Work to complete » Would you repeat each line below precisely as it stands?

Provided information »

*** Block opens ***

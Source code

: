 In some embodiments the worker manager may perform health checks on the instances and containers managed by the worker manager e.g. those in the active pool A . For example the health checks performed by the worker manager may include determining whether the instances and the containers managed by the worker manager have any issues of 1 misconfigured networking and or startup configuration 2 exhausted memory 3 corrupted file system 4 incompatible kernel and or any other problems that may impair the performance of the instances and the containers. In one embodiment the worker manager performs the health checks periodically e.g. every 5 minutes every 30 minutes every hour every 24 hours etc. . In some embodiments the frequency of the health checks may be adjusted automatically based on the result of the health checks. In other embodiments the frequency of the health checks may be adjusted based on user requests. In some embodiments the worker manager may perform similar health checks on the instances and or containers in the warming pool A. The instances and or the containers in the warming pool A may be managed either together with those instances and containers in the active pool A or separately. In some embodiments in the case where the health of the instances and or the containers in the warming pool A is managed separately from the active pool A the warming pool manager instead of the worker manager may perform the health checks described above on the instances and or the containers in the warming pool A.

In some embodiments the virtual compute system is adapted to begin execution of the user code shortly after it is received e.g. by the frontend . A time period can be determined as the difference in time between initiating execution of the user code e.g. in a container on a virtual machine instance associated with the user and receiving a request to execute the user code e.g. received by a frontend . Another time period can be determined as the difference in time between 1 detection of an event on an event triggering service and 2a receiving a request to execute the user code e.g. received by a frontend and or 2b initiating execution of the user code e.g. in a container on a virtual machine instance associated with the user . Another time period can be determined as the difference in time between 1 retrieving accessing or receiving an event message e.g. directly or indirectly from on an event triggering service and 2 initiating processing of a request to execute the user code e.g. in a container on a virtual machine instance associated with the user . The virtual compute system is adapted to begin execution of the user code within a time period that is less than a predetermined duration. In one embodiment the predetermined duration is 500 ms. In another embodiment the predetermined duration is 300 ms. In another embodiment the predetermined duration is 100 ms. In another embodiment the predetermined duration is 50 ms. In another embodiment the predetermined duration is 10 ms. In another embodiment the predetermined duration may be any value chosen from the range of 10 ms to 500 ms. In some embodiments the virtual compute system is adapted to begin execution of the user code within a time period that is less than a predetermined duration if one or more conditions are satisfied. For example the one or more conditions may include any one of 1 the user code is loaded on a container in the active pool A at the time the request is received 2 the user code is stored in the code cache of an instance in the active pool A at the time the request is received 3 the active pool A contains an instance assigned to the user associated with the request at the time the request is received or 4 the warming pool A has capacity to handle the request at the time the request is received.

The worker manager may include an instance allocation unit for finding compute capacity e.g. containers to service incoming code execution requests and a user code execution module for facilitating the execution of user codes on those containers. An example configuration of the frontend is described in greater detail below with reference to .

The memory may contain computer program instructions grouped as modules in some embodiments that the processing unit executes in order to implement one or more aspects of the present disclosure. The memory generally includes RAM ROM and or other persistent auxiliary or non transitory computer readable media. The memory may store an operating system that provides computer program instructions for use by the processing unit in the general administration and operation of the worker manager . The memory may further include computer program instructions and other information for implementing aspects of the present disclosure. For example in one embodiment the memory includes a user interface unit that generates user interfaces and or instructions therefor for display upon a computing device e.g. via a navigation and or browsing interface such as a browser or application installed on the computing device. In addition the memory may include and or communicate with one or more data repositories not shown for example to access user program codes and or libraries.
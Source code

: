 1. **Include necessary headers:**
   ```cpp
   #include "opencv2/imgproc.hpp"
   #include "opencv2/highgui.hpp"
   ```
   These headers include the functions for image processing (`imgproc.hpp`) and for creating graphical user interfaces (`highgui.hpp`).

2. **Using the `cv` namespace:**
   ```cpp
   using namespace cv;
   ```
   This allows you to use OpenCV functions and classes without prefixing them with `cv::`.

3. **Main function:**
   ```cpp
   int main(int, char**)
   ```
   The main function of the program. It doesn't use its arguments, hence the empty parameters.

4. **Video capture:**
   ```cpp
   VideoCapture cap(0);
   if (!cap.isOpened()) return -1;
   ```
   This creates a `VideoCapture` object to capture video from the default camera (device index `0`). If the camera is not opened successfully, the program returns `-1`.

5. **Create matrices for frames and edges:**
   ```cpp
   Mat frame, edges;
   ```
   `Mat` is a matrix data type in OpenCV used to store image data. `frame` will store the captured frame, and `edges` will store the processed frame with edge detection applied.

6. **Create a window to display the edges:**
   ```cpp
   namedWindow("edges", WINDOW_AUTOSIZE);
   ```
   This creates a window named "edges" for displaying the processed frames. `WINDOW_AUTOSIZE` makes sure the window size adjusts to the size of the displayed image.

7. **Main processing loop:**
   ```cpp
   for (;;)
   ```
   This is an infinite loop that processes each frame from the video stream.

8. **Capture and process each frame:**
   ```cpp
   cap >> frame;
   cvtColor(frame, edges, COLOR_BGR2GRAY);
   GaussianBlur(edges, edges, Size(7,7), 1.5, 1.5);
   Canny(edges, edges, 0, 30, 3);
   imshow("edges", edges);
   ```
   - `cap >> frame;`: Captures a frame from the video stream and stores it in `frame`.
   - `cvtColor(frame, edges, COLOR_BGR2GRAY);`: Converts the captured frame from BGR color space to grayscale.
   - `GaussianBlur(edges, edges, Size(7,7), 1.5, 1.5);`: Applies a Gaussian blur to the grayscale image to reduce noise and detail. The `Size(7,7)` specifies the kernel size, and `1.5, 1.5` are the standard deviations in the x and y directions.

*** Block closes ***

Answer »
Source code

: In some embodiments the worker manager may perform health checks on the instances and containers managed by the worker manager e.g. those in the active pool A . For example the health checks performed by the worker manager may include determining whether the instances and the containers managed by the worker manager have any issues of 1 misconfigured networking and or startup configuration 2 exhausted memory 3 corrupted file system 4 incompatible kernel and or any other problems that may impair the performance of the instances and the containers. In one embodiment the worker manager performs the health checks periodically e.g. every 5 minutes every 30 minutes every hour every 24 hours etc. . In some embodiments the frequency of the health checks may be adjusted automatically based on the result of the health checks. In other embodiments the frequency of the health checks may be adjusted based on user requests. In some embodiments the worker manager may perform similar health checks on the instances and or containers in the warming pool A. The instances and or the containers in the warming pool A may be managed either together with those instances and containers in the active pool A or separately. In some embodiments in the case where the health of the instances and or the containers in the warming pool A is managed separately from the active pool A the warming pool manager instead of the worker manager may perform the health checks described above on the instances and or the containers in the warming pool A.

In some embodiments the virtual compute system is adapted to begin execution of the user code shortly after it is received e.g. by the frontend . A time period can be determined as the difference in time between initiating execution of the user code e.g. in a container on a virtual machine instance associated with the user and receiving a request to execute the user code e.g. received by a frontend . Another time period can be determined as the difference in time between 1 detection of an event on an event triggering service and 2a receiving a request to execute the user code e.g. received by a frontend and or 2b initiating execution of the user code e.g. in a container on a virtual machine instance associated with the user . Another time period can be determined as the difference in time between 1 retrieving accessing or receiving an event message e.g. directly or indirectly from on an event triggering service and 2 initiating processing of a request to execute the user code e.g. in a container on a virtual machine instance associated with the user . The virtual compute system is adapted to begin execution of the user code within a time period that is less than a predetermined duration. In one embodiment the predetermined duration is 500 ms. In another embodiment the predetermined duration is 300 ms. In another embodiment the predetermined duration is 100 ms. In another embodiment the predetermined duration is 50 ms. In another embodiment the predetermined duration is 10 ms. In another embodiment the predetermined duration may be any value chosen from the range of 10 ms to 500 ms. In some embodiments the virtual compute system is adapted to begin execution of the user code within a time period that is less than a predetermined duration if one or more conditions are satisfied. For example the one or more conditions may include any one of 1 the user code is loaded on a container in the active pool A at the time the request is received 2 the user code is stored in the code cache of an instance in the active pool A at the time the request is received 3 the active pool A contains an instance assigned to the user associated with the request at the time the request is received or 4 the warming pool A has capacity to handle the request at the time the request is received.

The worker manager may include an instance allocation unit for finding compute capacity e.g. containers to service incoming code execution requests and a user code execution module for facilitating the execution of user codes on those containers. An example configuration of the frontend is described in greater detail below with reference to .

The memory may contain computer program instructions grouped as modules in some embodiments that the processing unit executes in order to implement one or more aspects of the present disclosure. The memory generally includes RAM ROM and or other persistent auxiliary or non transitory computer readable media. The memory may store an operating system that provides computer program instructions for use by the processing unit in the general administration and operation of the worker manager . The memory may further include computer program instructions and other information for implementing aspects of the present disclosure. For example in one embodiment the memory includes a user interface unit that generates user interfaces and or instructions therefor for display upon a computing device e.g. via a navigation and or browsing interface such as a browser or application installed on the computing device. In addition the memory may include and or communicate with one or more data repositories not shown for example to access user program codes and or libraries.
Source code

: 1. **Include necessary headers:**
   ```cpp
   #include "opencv2/imgproc.hpp"
   #include "opencv2/highgui.hpp"
   ```
   These headers include the functions for image processing (`imgproc.hpp`) and for creating graphical user interfaces (`highgui.hpp`).

2. **Using the `cv` namespace:**
   ```cpp
   using namespace cv;
   ```
   This allows you to use OpenCV functions and classes without prefixing them with `cv::`.

3. **Main function:**
   ```cpp
   int main(int, char**)
   ```
   The main function of the program. It doesn't use its arguments, hence the empty parameters.

4. **Video capture:**
   ```cpp
   VideoCapture cap(0);
   if (!cap.isOpened()) return -1;
   ```
   This creates a `VideoCapture` object to capture video from the default camera (device index `0`). If the camera is not opened successfully, the program returns `-1`.

5. **Create matrices for frames and edges:**
   ```cpp
   Mat frame, edges;
   ```
   `Mat` is a matrix data type in OpenCV used to store image data. `frame` will store the captured frame, and `edges` will store the processed frame with edge detection applied.

6. **Create a window to display the edges:**
   ```cpp
   namedWindow("edges", WINDOW_AUTOSIZE);
   ```
   This creates a window named "edges" for displaying the processed frames. `WINDOW_AUTOSIZE` makes sure the window size adjusts to the size of the displayed image.

7. **Main processing loop:**
   ```cpp
   for (;;)
   ```
   This is an infinite loop that processes each frame from the video stream.

8. **Capture and process each frame:**
   ```cpp
   cap >> frame;
   cvtColor(frame, edges, COLOR_BGR2GRAY);
   GaussianBlur(edges, edges, Size(7,7), 1.5, 1.5);
   Canny(edges, edges, 0, 30, 3);
   imshow("edges", edges);
   ```
   - `cap >> frame;`: Captures a frame from the video stream and stores it in `frame`.
   - `cvtColor(frame, edges, COLOR_BGR2GRAY);`: Converts the captured frame from BGR color space to grayscale.
   - `GaussianBlur(edges, edges, Size(7,7), 1.5, 1.5);`: Applies a Gaussian blur to the grayscale image to reduce noise and detail. The `Size(7,7)` specifies the kernel size, and `1.5, 1.5` are the standard deviations in the x and y directions.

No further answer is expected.